Barilier réussit fort bien ce portrait éclaté et pourtant très cohérent d’individus épars mais indissociablement unis, d’une génération dont le mal aura été de croire « qu’il n’y a de vraie jeunesse que celle des soixante-huitards ». L’écriture, très fluide, presque charnue, fait la part belle aux dialogues et donne un beau souffle à ce récit à la fois profondément contemporain et habité par quelque chose d’universel.
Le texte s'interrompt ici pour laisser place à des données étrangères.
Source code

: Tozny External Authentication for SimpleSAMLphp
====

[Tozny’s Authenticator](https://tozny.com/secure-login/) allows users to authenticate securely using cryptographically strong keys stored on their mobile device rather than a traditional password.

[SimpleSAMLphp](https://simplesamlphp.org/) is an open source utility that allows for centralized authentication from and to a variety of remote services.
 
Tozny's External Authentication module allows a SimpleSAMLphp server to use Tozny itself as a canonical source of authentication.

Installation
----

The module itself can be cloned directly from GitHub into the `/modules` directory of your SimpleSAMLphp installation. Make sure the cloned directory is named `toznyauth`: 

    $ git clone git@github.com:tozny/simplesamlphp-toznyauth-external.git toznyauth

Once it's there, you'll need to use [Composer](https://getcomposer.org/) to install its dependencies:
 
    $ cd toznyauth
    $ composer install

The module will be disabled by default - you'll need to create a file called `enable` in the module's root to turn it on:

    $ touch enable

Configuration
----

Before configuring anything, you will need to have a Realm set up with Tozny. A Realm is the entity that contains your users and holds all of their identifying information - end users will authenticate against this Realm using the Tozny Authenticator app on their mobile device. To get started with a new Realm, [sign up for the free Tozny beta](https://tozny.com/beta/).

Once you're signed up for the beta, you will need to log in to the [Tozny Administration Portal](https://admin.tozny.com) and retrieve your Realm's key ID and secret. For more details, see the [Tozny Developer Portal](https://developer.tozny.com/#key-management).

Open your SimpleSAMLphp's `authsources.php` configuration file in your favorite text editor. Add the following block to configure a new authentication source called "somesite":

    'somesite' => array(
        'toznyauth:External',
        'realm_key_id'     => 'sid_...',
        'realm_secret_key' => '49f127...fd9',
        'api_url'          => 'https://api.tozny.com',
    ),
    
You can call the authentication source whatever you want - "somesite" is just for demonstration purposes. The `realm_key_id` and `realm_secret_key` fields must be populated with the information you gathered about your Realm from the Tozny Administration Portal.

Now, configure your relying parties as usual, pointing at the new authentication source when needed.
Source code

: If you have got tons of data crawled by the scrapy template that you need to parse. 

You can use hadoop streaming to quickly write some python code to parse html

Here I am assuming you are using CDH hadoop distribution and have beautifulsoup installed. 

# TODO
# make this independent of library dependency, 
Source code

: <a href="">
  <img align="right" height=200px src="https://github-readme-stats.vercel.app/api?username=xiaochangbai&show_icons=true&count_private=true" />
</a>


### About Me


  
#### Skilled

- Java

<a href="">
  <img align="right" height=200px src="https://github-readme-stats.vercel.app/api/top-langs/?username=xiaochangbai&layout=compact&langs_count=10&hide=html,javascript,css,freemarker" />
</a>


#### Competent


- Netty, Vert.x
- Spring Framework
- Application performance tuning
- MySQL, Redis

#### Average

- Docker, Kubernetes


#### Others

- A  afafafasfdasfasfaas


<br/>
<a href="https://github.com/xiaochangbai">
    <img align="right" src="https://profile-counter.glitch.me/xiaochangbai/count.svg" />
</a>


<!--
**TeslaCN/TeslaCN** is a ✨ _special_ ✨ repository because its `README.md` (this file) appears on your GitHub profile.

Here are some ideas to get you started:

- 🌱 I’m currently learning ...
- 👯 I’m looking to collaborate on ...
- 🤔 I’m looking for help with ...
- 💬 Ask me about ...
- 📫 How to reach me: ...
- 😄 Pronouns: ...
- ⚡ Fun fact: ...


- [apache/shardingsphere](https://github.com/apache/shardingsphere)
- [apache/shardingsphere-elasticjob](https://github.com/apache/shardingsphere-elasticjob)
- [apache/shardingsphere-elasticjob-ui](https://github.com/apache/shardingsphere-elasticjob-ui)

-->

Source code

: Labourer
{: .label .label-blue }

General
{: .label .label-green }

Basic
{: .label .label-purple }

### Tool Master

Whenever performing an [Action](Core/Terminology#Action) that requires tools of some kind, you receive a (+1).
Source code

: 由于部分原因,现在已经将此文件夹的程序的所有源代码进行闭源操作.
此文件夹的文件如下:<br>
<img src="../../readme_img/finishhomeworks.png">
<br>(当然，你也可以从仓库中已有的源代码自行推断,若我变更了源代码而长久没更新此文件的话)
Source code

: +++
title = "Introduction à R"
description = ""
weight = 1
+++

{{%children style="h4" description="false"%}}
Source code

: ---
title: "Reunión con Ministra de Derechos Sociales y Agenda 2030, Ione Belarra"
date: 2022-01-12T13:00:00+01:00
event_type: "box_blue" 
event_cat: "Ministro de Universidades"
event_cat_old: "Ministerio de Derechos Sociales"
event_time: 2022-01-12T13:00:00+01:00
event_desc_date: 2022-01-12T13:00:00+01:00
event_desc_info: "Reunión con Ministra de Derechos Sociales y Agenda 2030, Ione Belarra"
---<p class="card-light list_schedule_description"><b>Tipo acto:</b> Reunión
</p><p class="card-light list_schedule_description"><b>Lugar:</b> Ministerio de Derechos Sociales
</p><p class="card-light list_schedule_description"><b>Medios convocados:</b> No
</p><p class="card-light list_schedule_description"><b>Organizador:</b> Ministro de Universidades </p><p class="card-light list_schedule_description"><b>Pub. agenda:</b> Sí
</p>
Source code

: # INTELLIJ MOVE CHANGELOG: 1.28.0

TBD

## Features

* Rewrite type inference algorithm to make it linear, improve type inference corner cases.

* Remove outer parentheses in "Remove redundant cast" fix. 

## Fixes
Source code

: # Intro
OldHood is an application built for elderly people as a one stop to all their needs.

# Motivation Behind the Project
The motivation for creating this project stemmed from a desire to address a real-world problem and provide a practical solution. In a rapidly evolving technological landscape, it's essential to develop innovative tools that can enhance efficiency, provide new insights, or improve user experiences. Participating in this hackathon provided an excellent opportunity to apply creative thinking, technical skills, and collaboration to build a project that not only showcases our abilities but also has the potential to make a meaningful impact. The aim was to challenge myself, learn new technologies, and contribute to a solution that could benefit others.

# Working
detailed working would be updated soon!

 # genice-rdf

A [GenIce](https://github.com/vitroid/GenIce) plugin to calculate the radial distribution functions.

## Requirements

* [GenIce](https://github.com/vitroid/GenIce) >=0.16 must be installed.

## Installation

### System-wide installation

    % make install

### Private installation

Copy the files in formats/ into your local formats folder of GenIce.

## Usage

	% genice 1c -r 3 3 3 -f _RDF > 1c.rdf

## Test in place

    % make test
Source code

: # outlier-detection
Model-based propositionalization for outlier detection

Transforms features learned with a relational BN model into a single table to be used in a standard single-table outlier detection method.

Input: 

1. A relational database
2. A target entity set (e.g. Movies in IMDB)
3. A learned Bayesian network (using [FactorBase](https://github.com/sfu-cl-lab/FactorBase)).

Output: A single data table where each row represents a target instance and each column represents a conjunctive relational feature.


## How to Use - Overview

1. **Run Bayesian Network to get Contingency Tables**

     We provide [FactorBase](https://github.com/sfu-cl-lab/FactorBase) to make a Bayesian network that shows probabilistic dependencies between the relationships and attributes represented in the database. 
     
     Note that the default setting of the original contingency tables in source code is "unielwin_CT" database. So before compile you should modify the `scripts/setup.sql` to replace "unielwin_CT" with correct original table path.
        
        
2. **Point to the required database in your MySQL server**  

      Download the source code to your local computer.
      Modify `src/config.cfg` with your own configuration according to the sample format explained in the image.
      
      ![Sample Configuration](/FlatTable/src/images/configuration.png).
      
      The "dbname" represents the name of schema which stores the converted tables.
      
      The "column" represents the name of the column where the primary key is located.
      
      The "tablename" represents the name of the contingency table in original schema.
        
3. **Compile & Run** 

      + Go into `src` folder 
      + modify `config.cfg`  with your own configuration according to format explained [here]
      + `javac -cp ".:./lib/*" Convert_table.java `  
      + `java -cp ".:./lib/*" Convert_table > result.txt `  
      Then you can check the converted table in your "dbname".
« L’obstinée résistance à la vérité »

C’est l’amour de la fiction en tant que « descente aux profondeurs de la réalité » qui semble avoir poussé Barilier à se pencher sur l’Affaire Dreyfus. Le 5 janvier 1985, un innocent est humilié en public et envoyé en exil. Tous croient Dreyfus coupable, nul ne peut « lire dans son âme ». Mais l’Affaire enfle, et bientôt la Société se divise – les écrivains aussi.

Après un premier chapitre que Barilier rédige « en romancier », où il raconte comment ce crime judiciaire a pris des dimensions monumentales, l’essayiste s’attache à détailler les réactions de différents écrivains : Zola et Proust, immédiatement dreyfusards ; Mirbeau qui souligne « la force vertigineuse du préjugé antisémite » ; la « clairvoyance désespérée » d’Anatole France contre « l’aveuglement satisfait » et le mauvais usage de l’intelligence de Maurice Barrès… D’un côté comme de l’autre, on s’engage, sur ce cheval de bataille que peut être la littérature.

Romancier et essayiste, Barilier, comme il le dit de Mirbeau, « parle à la fois à notre intelligence et à notre capacité d’indignation » – mais aussi aux lumières scintillantes de notre imagination, en écrivain digne de ce nom, c’est-à-dire « amoureux fou de la réalité ».

B. P.

Etienne Barilier, La Fête des Lumières, Editions Zoé, 2008, 326 p.

Ils liront dans mon âme. Les écrivains face à Dreyfus, Editions Zoé, 2008, 234 p.